The entry-point coordinator for complex multi-domain builds. Classifies user intent, selects appropriate domain skills, enforces phase gates, and manages the overall build workflow. Use this skill whenever a user's request spans multiple technical domains (e.g., "build a SaaS app") or when coordinating output from multiple other skills. Always route through orchestrator before executing any domain work.
Install via CLI
openskills install mrsknetwork/supernova---
name: orchestrator
description: The entry-point coordinator for complex multi-domain builds. Classifies user intent, selects appropriate domain skills, enforces phase gates, and manages the overall build workflow. Use this skill whenever a user's request spans multiple technical domains (e.g., "build a SaaS app") or when coordinating output from multiple other skills. Always route through orchestrator before executing any domain work.
---
# Orchestrator Skill
## Purpose
The orchestrator is the air traffic controller of the Supernova system. It exists to solve a specific problem: vibe-coders ask for outcomes ("I want a user login system") without understanding what that entails. The orchestrator's job is to translate that intent into an ordered, coordinated sequence of domain skill activations - and to act as a hard gate preventing execution until prerequisites are met.
## Progressive Disclosure
- Load `references/skill-matrix.md` (when available) for the full skill-to-domain routing table.
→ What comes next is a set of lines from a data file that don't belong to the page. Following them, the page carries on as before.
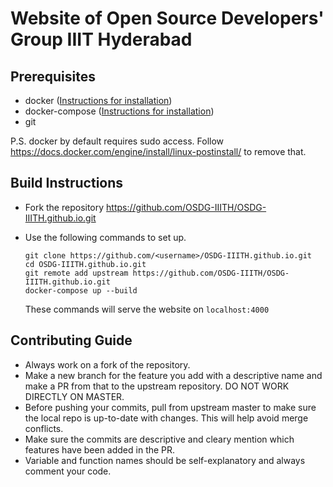 Website of Open Source Developers' Group IIIT Hyderabad
=======================================================

Prerequisites
-----------------
- docker ([Instructions for installation](https://docs.docker.com/engine/install/))
- docker-compose ([Instructions for installation](https://docs.docker.com/compose/install/))
- git

P.S. docker by default requires sudo access. Follow https://docs.docker.com/engine/install/linux-postinstall/ to remove that.

Build Instructions
-------------
- Fork the repository https://github.com/OSDG-IIITH/OSDG-IIITH.github.io.git

- Use the following commands to set up.
    ```
    git clone https://github.com/<username>/OSDG-IIITH.github.io.git
    cd OSDG-IIITH.github.io.git
    git remote add upstream https://github.com/OSDG-IIITH/OSDG-IIITH.github.io.git
    docker-compose up --build
    ```
    These commands will serve the website on ```localhost:4000```

Contributing Guide
-------------------
- Always work on a fork of the repository.
- Make a new branch for the feature you add with a descriptive name and make a PR from that to the upstream repository. DO NOT WORK DIRECTLY ON MASTER.
- Before pushing your commits, pull from upstream master to make sure the local repo is up-to-date with changes. This will help avoid merge conflicts.
- Make sure the commits are descriptive and cleary mention which features have been added in the PR.
- Variable and function names should be self-explanatory and always comment your code.
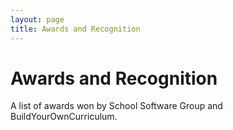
 ```yaml
---
layout: page
title: Awards and Recognition
---
```


# Awards and Recognition

A list of awards won by School Software Group and BuildYourOwnCurriculum.
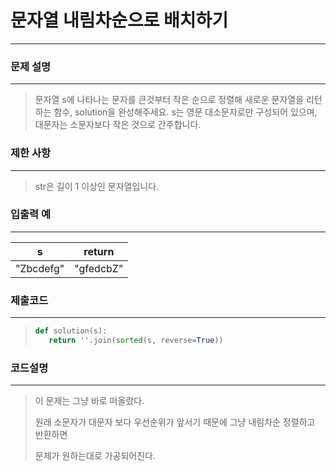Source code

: # 문자열 내림차순으로 배치하기

---



### 문제 설명

---

>문자열 s에 나타나는 문자를 큰것부터 작은 순으로 정렬해 새로운 문자열을 리턴하는 함수, solution을 완성해주세요.
>s는 영문 대소문자로만 구성되어 있으며, 대문자는 소문자보다 작은 것으로 간주합니다.



### 제한 사항

---

>str은 길이 1 이상인 문자열입니다.



### 입출력 예

---

| s         | return    |
| --------- | --------- |
| "Zbcdefg" | "gfedcbZ" |



### 제출코드

---

>```python
>def solution(s):
>    return ''.join(sorted(s, reverse=True))
>```



### 코드설명

---

>이 문제는 그냥 바로 떠올랐다.
>
>원래 소문자가 대문자 보다 우선순위가 앞서기 때문에 그냥 내림차순 정렬하고 반환하면 
>
>문제가 원하는대로 가공되어진다.


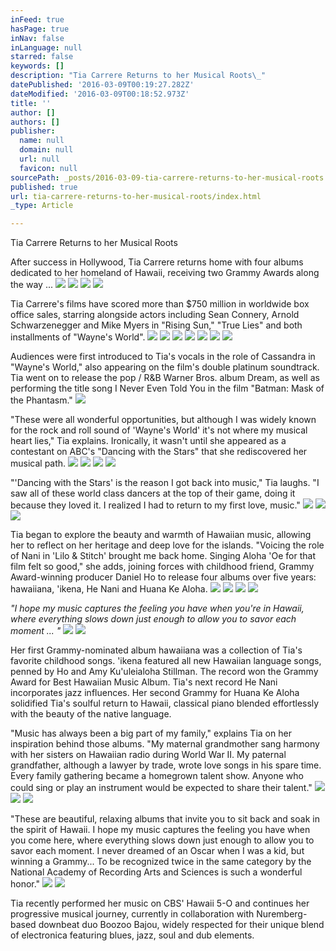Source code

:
 ```yaml
---
inFeed: true
hasPage: true
inNav: false
inLanguage: null
starred: false
keywords: []
description: "Tia Carrere Returns to her Musical Roots\_"
datePublished: '2016-03-09T00:19:27.282Z'
dateModified: '2016-03-09T00:18:52.973Z'
title: ''
author: []
authors: []
publisher:
  name: null
  domain: null
  url: null
  favicon: null
sourcePath: _posts/2016-03-09-tia-carrere-returns-to-her-musical-roots.md
published: true
url: tia-carrere-returns-to-her-musical-roots/index.html
_type: Article

---
```

Tia Carrere Returns to her Musical Roots 

After success in Hollywood, Tia Carrere returns home with four albums dedicated to her homeland of Hawaii, receiving two Grammy Awards along the way ...
![](https://the-grid-user-content.s3-us-west-2.amazonaws.com/7a290d21-5d1c-4092-a882-c2645993b642.jpg)
![](https://the-grid-user-content.s3-us-west-2.amazonaws.com/f20c167a-bbaa-4758-bedb-5976a2afb983.jpg)
![](https://the-grid-user-content.s3-us-west-2.amazonaws.com/7cbdb9f7-6d8c-47fb-ae82-ee6fd3264a1b.jpg)
![](https://the-grid-user-content.s3-us-west-2.amazonaws.com/e3c6c0fc-3314-445f-aeb5-99bc0f11fe53.jpg)

Tia Carrere's films have scored more than $750 million in worldwide box office sales, starring alongside actors including Sean Connery, Arnold Schwarzenegger and Mike Myers in "Rising Sun," "True Lies" and both installments of "Wayne's World". ![](https://the-grid-user-content.s3-us-west-2.amazonaws.com/78bd0085-4532-40cf-909f-d20c8523f698.jpg)
![](https://the-grid-user-content.s3-us-west-2.amazonaws.com/178a2ad8-98b6-4e9a-9eb8-729ce593163a.jpg)
![](https://the-grid-user-content.s3-us-west-2.amazonaws.com/ac561e26-4298-4aa3-a391-c016363f4c9f.jpg)
![](https://the-grid-user-content.s3-us-west-2.amazonaws.com/352ba45f-e8fa-4a48-8bb6-d8e6f71692c5.jpg)
![](https://the-grid-user-content.s3-us-west-2.amazonaws.com/f9e4c166-299d-4d75-bd4a-78053c37b1cf.jpg)
![](https://the-grid-user-content.s3-us-west-2.amazonaws.com/80147739-f353-4262-b9f8-5a7d079af891.jpg)
![](https://the-grid-user-content.s3-us-west-2.amazonaws.com/4bd7b617-720d-4a8e-9110-7a6b657cc796.jpg)

Audiences were first introduced to Tia's vocals in the role of Cassandra in "Wayne's World," also appearing on the film's double platinum soundtrack. Tia went on to release the pop / R&B Warner Bros. album Dream, as well as performing the title song I Never Even Told You in the film "Batman: Mask of the Phantasm."
![](https://the-grid-user-content.s3-us-west-2.amazonaws.com/0f1ef975-acab-4f0b-a7d7-d63d885625e9.jpg)

"These were all wonderful opportunities, but although I was widely known for the rock and roll sound of 'Wayne's World' it's not where my musical heart lies," Tia explains. Ironically, it wasn't until she appeared as a contestant on ABC's "Dancing with the Stars" that she rediscovered her musical path. ![](https://the-grid-user-content.s3-us-west-2.amazonaws.com/91cad069-606a-46fc-a5ce-1294fbc4e79f.jpg)
![](https://the-grid-user-content.s3-us-west-2.amazonaws.com/005561c8-ef2a-465a-a37d-520f0f26e26e.jpg)
![](https://the-grid-user-content.s3-us-west-2.amazonaws.com/ea9b8232-9454-447a-aa7b-46807544fb2e.jpg)
![](https://the-grid-user-content.s3-us-west-2.amazonaws.com/1fb0bae1-b50e-4b34-b9e9-6a847d72a8bf.jpg)

"'Dancing with the Stars' is the reason I got back into music," Tia laughs. "I saw all of these world class dancers at the top of their game, doing it because they loved it. I realized I had to return to my first love, music."
![](https://the-grid-user-content.s3-us-west-2.amazonaws.com/ab84168a-fbe5-48d4-b7ec-16847c9c48b2.jpg)
![](https://the-grid-user-content.s3-us-west-2.amazonaws.com/fde6101b-9698-4de1-b2f8-29ec90a949f6.jpg)
![](https://the-grid-user-content.s3-us-west-2.amazonaws.com/b1f2fb77-1614-4d91-bebf-fa8010789f00.jpg)

Tia began to explore the beauty and warmth of Hawaiian music, allowing her to reflect on her heritage and deep love for the islands. "Voicing the role of Nani in 'Lilo & Stitch' brought me back home. Singing Aloha 'Oe for that film felt so good," she adds, joining forces with childhood friend, Grammy Award-winning producer Daniel Ho to release four albums over five years: hawaiiana, 'ikena, He Nani and Huana Ke Aloha. ![](https://the-grid-user-content.s3-us-west-2.amazonaws.com/774182a4-04d1-4319-b3ff-6efb9a085bc2.jpg)
![](https://the-grid-user-content.s3-us-west-2.amazonaws.com/06b97eb6-5cc3-4d20-abdf-dc829a49f511.jpg)
![](https://the-grid-user-content.s3-us-west-2.amazonaws.com/3656a409-2e2f-4110-93c2-d52317f6d719.jpg)
![](https://the-grid-user-content.s3-us-west-2.amazonaws.com/a413fea1-ddde-4560-aec9-4e9fc0f27274.jpg)

_"I hope my music captures the feeling you have when you're in Hawaii, where everything slows down just enough to allow you to savor each moment ... "_
![](https://the-grid-user-content.s3-us-west-2.amazonaws.com/d7c8e192-6d4a-408b-a97a-4fc1a84ef4ba.jpg)
![](https://the-grid-user-content.s3-us-west-2.amazonaws.com/a08e36da-393c-4122-b766-acdf206019b5.jpg)

Her first Grammy-nominated album hawaiiana was a collection of Tia's favorite childhood songs. 'ikena featured all new Hawaiian language songs, penned by Ho and Amy Ku'uleialoha Stillman. The record won the Grammy Award for Best Hawaiian Music Album. Tia's next record He Nani incorporates jazz influences. Her second Grammy for Huana Ke Aloha solidified Tia's soulful return to Hawaii, classical piano blended effortlessly with the beauty of the native language. 

"Music has always been a big part of my family," explains Tia on her inspiration behind those albums. "My maternal grandmother sang harmony with her sisters on Hawaiian radio during World War II. My paternal grandfather, although a lawyer by trade, wrote love songs in his spare time. Every family gathering became a homegrown talent show. Anyone who could sing or play an instrument would be expected to share their talent."
![](https://the-grid-user-content.s3-us-west-2.amazonaws.com/82d9eac0-0f03-492e-bf93-622a08a91bf0.jpg)
![](https://the-grid-user-content.s3-us-west-2.amazonaws.com/119acddb-898e-4d74-8d24-f877fd57dee6.jpg)
![](https://the-grid-user-content.s3-us-west-2.amazonaws.com/4e6b3b98-0635-42ba-956a-eb553ce81e4b.jpg)

"These are beautiful, relaxing albums that invite you to sit back and soak in the spirit of Hawaii. I hope my music captures the feeling you have when you come here, where everything slows down just enough to allow you to savor each moment. I never dreamed of an Oscar when I was a kid, but winning a Grammy... To be recognized twice in the same category by the National Academy of Recording Arts and Sciences is such a wonderful honor." ![](https://the-grid-user-content.s3-us-west-2.amazonaws.com/81c17781-d836-49ea-8abf-74930b1e3bc0.jpg)
![](https://the-grid-user-content.s3-us-west-2.amazonaws.com/2a8853b3-2123-435e-aea8-208d56c92564.jpg)

Tia recently performed her music on CBS' Hawaii 5-O and continues her progressive musical journey, currently in collaboration with Nuremberg-based downbeat duo Boozoo Bajou, widely respected for their unique blend of electronica featuring blues, jazz, soul and dub elements.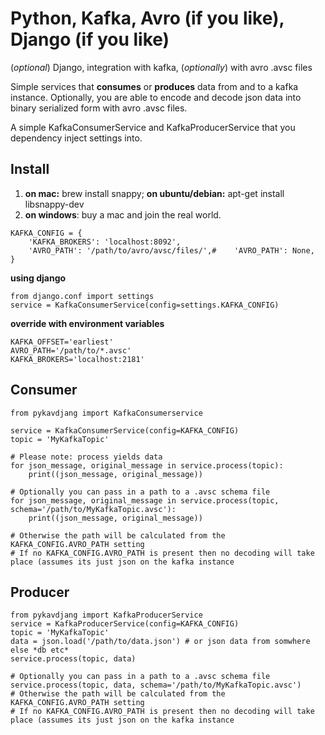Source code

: Python, Kafka, Avro (if you like), Django (if you like)
======================================================

(*optional*) Django, integration with kafka, (*optionally*) with avro .avsc files

Simple services that __consumes__ or __produces__ data from and to a kafka instance.
Optionally, you are able to encode and decode json data into binary serialized form with avro .avsc files.

A simple KafkaConsumerService and KafkaProducerService that you dependency inject settings into.

Install
-------

1. **on mac:** brew install snappy; **on ubuntu/debian:** apt-get install libsnappy-dev
3. **on windows**: buy a mac and join the real world.


```
KAFKA_CONFIG = {
    'KAFKA_BROKERS': 'localhost:8092',
    'AVRO_PATH': '/path/to/avro/avsc/files/',#    'AVRO_PATH': None,
}
```

__using django__

```
from django.conf import settings
service = KafkaConsumerService(config=settings.KAFKA_CONFIG)
```

__override with environment variables__

```
KAFKA_OFFSET='earliest'
AVRO_PATH='/path/to/*.avsc'
KAFKA_BROKERS='localhost:2181'
```

Consumer
--------

```
from pykavdjang import KafkaConsumerservice

service = KafkaConsumerService(config=KAFKA_CONFIG)
topic = 'MyKafkaTopic'

# Please note: process yields data
for json_message, original_message in service.process(topic):
    print((json_message, original_message))

# Optionally you can pass in a path to a .avsc schema file
for json_message, original_message in service.process(topic, schema='/path/to/MyKafkaTopic.avsc'):
    print((json_message, original_message))

# Otherwise the path will be calculated from the KAFKA_CONFIG.AVRO_PATH setting
# If no KAFKA_CONFIG.AVRO_PATH is present then no decoding will take place (assumes its just json on the kafka instance
```


Producer
--------

```
from pykavdjang import KafkaProducerService
service = KafkaProducerService(config=KAFKA_CONFIG)
topic = 'MyKafkaTopic'
data = json.load('/path/to/data.json') # or json data from somwhere else *db etc*
service.process(topic, data)

# Optionally you can pass in a path to a .avsc schema file
service.process(topic, data, schema='/path/to/MyKafkaTopic.avsc')
# Otherwise the path will be calculated from the KAFKA_CONFIG.AVRO_PATH setting
# If no KAFKA_CONFIG.AVRO_PATH is present then no decoding will take place (assumes its just json on the kafka instance
```
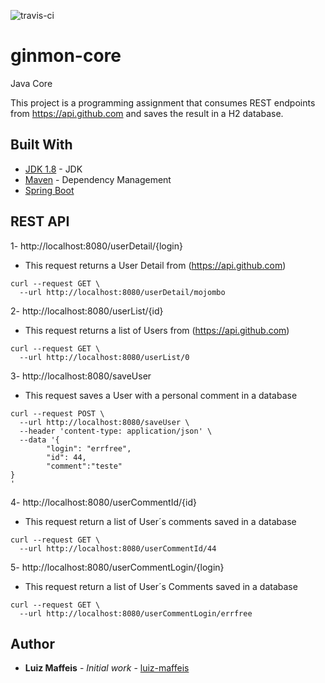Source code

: ![travis-ci](https://travis-ci.org/luiz-maffeis/ginmon-core.svg?branch=master)


# ginmon-core
Java Core

This project is a programming assignment that consumes REST endpoints from https://api.github.com and saves the result in a H2 database.

## Built With

* [JDK 1.8](http://www.oracle.com/technetwork/pt/java/javase/downloads/index.html) - JDK
* [Maven](https://maven.apache.org/) - Dependency Management
* [Spring Boot](https://spring.io/docs) 

## REST API

1- http://localhost:8080/userDetail/{login}
* This request returns a User Detail from (https://api.github.com)

```
curl --request GET \
  --url http://localhost:8080/userDetail/mojombo
```

2- http://localhost:8080/userList/{id}
* This request returns a list of Users from (https://api.github.com)

```
curl --request GET \
  --url http://localhost:8080/userList/0
```

3- http://localhost:8080/saveUser
* This request saves a User with a personal comment in a database

```
curl --request POST \
  --url http://localhost:8080/saveUser \
  --header 'content-type: application/json' \
  --data '{
        "login": "errfree",
        "id": 44,
        "comment":"teste"
}
'
```

4- http://localhost:8080/userCommentId/{id}
* This request return a list of User´s comments saved in a database

```
curl --request GET \
  --url http://localhost:8080/userCommentId/44
```

5- http://localhost:8080/userCommentLogin/{login}
* This request return a list of User´s Comments saved in a database

```
curl --request GET \
  --url http://localhost:8080/userCommentLogin/errfree
```

## Author

* **Luiz Maffeis** - *Initial work* - [luiz-maffeis](https://github.com/luiz-maffeis)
## SOP: Orchestration Workflow
### Step 1 - Intent Classification
Receive the user's request and classify it along two axes:
**Complexity:**
- `simple`: A single domain is affected (e.g., "fix this SQL query", "style this button").
- `compound`: Multiple domains are affected (e.g., "add a checkout flow" = DB + API + Frontend + Security).
- `full-build`: Greenfield application (requires plan -> all domains -> devops -> infra).
**User Type (infer from language and context):**
- `technical`: Uses precise terminology, references files, provides stack context.
- `non-technical`: Describes the idea, not the implementation. May not know what a "schema" is.
Adjust communication style accordingly. For non-technical users, avoid jargon in routing explanations.
### Step 2 - Prerequisite Gate (Hard Rule)
Before dispatching any domain skill, check:
- [ ] Has the `plan` skill been invoked and produced a checklist? If not, invoke it first.
- [ ] Is the tech stack confirmed? If not, the `plan` skill must resolve it.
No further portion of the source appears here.